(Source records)
#####

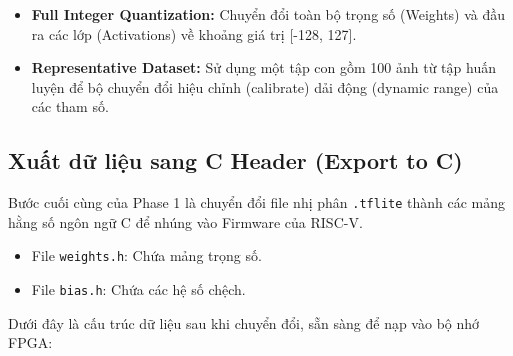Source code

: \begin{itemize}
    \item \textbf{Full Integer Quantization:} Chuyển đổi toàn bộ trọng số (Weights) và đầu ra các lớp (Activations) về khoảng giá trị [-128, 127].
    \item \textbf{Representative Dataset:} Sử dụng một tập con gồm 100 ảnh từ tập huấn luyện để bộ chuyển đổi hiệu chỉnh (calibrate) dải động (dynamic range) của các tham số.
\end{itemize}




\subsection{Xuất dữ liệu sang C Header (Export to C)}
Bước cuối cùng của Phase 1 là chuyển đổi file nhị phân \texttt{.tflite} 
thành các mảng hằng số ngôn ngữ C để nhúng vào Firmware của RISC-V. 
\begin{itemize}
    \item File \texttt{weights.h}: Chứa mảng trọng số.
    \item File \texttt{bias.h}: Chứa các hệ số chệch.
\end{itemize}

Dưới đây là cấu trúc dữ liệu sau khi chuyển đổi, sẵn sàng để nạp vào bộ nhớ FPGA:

#####

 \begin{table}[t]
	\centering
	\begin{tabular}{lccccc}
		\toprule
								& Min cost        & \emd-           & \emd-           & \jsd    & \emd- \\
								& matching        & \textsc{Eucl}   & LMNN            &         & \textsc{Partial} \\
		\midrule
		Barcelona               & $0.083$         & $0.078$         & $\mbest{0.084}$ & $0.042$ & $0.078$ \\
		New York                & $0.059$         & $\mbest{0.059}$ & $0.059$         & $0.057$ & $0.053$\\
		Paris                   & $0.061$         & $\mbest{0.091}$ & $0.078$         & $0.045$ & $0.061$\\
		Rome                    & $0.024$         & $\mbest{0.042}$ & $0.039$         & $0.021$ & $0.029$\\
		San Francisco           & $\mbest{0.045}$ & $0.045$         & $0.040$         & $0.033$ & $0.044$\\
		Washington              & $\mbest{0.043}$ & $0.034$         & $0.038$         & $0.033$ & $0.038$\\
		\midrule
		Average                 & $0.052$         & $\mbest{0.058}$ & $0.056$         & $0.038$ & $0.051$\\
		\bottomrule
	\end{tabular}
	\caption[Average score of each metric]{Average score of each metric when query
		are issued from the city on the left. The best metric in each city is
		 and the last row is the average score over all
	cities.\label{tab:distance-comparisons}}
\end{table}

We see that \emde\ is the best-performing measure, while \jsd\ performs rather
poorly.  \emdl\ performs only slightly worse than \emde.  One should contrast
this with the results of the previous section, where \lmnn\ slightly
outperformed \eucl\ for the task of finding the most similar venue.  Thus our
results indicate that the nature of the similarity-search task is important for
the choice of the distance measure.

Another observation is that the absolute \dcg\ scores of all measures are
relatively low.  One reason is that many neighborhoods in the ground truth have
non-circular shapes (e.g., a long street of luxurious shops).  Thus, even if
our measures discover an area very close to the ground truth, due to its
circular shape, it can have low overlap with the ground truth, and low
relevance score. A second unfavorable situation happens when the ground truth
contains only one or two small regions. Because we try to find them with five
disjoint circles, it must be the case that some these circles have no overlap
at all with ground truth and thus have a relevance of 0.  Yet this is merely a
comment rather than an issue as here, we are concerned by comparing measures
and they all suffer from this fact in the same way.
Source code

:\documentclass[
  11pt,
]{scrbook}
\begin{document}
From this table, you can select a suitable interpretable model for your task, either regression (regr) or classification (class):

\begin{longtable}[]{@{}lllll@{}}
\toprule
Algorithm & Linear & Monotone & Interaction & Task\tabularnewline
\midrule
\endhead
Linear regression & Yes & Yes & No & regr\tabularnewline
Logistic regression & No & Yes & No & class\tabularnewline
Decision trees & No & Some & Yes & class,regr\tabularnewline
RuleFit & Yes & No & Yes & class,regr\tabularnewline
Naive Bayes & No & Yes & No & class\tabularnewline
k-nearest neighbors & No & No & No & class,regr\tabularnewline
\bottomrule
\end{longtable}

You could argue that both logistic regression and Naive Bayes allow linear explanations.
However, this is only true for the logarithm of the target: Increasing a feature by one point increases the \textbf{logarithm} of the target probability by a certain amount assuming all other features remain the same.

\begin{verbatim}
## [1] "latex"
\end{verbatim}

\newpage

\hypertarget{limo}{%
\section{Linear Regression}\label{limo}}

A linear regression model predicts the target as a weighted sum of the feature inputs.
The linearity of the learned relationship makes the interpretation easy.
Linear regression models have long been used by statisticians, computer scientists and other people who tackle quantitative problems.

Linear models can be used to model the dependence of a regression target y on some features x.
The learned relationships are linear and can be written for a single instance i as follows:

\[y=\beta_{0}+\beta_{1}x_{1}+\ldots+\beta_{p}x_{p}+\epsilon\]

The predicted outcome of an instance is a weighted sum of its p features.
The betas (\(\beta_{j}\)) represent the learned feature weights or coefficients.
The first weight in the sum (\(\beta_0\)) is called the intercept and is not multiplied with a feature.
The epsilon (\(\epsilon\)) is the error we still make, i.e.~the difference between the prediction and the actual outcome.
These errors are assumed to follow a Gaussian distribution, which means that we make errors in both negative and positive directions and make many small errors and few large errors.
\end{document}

#####

Prompt
Return the number of lines in the data above that include the word "overlap", and nothing else.

Solution
2